[Document images with source code]
┄┄┄┄┄┄

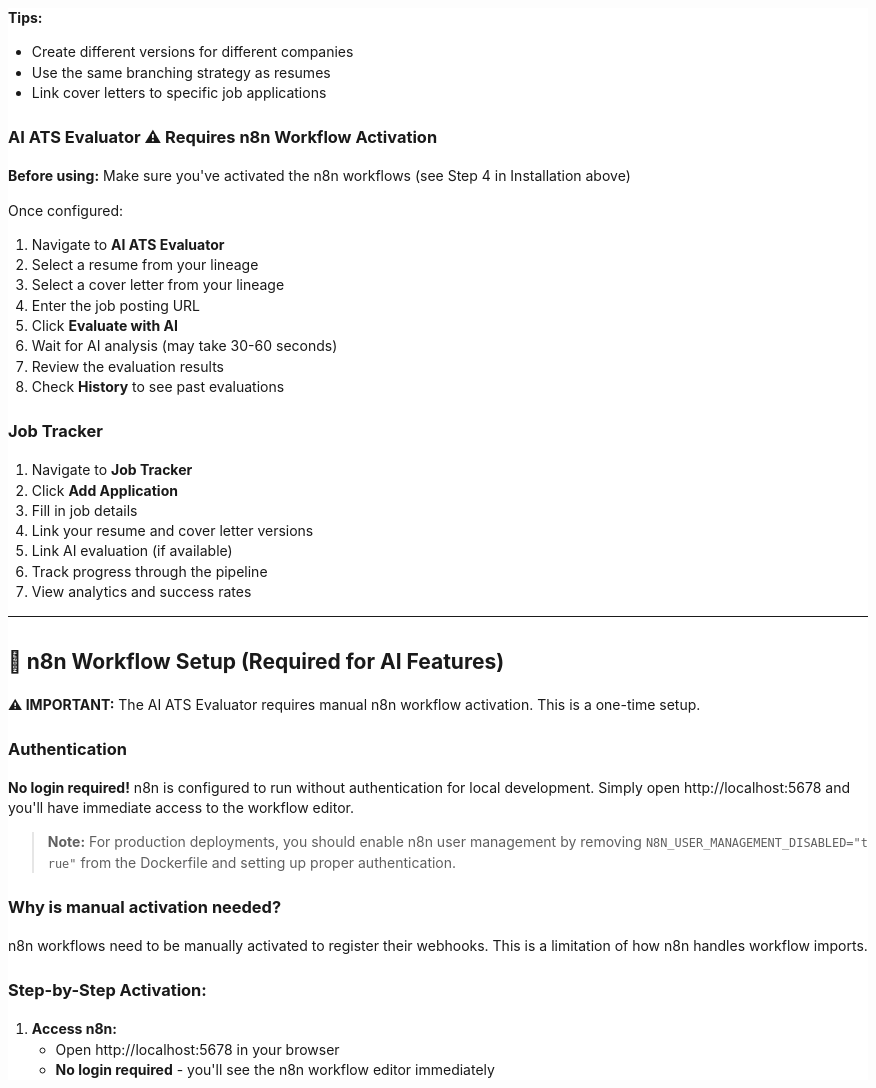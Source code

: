 **Tips:**
- Create different versions for different companies
- Use the same branching strategy as resumes
- Link cover letters to specific job applications

### **AI ATS Evaluator** ⚠️ Requires n8n Workflow Activation

**Before using:** Make sure you've activated the n8n workflows (see Step 4 in Installation above)

Once configured:
1. Navigate to **AI ATS Evaluator**
2. Select a resume from your lineage
3. Select a cover letter from your lineage
4. Enter the job posting URL
5. Click **Evaluate with AI**
6. Wait for AI analysis (may take 30-60 seconds)
7. Review the evaluation results
8. Check **History** to see past evaluations

### **Job Tracker**

1. Navigate to **Job Tracker**
2. Click **Add Application**
3. Fill in job details
4. Link your resume and cover letter versions
5. Link AI evaluation (if available)
6. Track progress through the pipeline
7. View analytics and success rates

---

## 🔧 n8n Workflow Setup (Required for AI Features)

**⚠️ IMPORTANT:** The AI ATS Evaluator requires manual n8n workflow activation. This is a one-time setup.

### **Authentication**

**No login required!** n8n is configured to run without authentication for local development. Simply open http://localhost:5678 and you'll have immediate access to the workflow editor.

> **Note:** For production deployments, you should enable n8n user management by removing `N8N_USER_MANAGEMENT_DISABLED="true"` from the Dockerfile and setting up proper authentication.

### **Why is manual activation needed?**

n8n workflows need to be manually activated to register their webhooks. This is a limitation of how n8n handles workflow imports.

### **Step-by-Step Activation:**

1. **Access n8n:**
   - Open http://localhost:5678 in your browser
   - **No login required** - you'll see the n8n workflow editor immediately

┄┄┄┄┄┄

■ **WORK REQUIRED**: Set the records down again exactly as given, and leave the pictures out.

■ **OUTPUT FOR THIS EXERCISE**:
Source code

: **Tips:**
- Create different versions for different companies
- Use the same branching strategy as resumes
- Link cover letters to specific job applications

### **AI ATS Evaluator** ⚠️ Requires n8n Workflow Activation

**Before using:** Make sure you've activated the n8n workflows (see Step 4 in Installation above)

Once configured:
1. Navigate to **AI ATS Evaluator**
2. Select a resume from your lineage
3. Select a cover letter from your lineage
4. Enter the job posting URL
5. Click **Evaluate with AI**
6. Wait for AI analysis (may take 30-60 seconds)
7. Review the evaluation results
8. Check **History** to see past evaluations

### **Job Tracker**

1. Navigate to **Job Tracker**
2. Click **Add Application**
3. Fill in job details
4. Link your resume and cover letter versions
5. Link AI evaluation (if available)
6. Track progress through the pipeline
7. View analytics and success rates

---

## 🔧 n8n Workflow Setup (Required for AI Features)

**⚠️ IMPORTANT:** The AI ATS Evaluator requires manual n8n workflow activation. This is a one-time setup.

### **Authentication**

**No login required!** n8n is configured to run without authentication for local development. Simply open http://localhost:5678 and you'll have immediate access to the workflow editor.

> **Note:** For production deployments, you should enable n8n user management by removing `N8N_USER_MANAGEMENT_DISABLED="true"` from the Dockerfile and setting up proper authentication.

### **Why is manual activation needed?**

n8n workflows need to be manually activated to register their webhooks. This is a limitation of how n8n handles workflow imports.

### **Step-by-Step Activation:**

1. **Access n8n:**
   - Open http://localhost:5678 in your browser
   - **No login required** - you'll see the n8n workflow editor immediately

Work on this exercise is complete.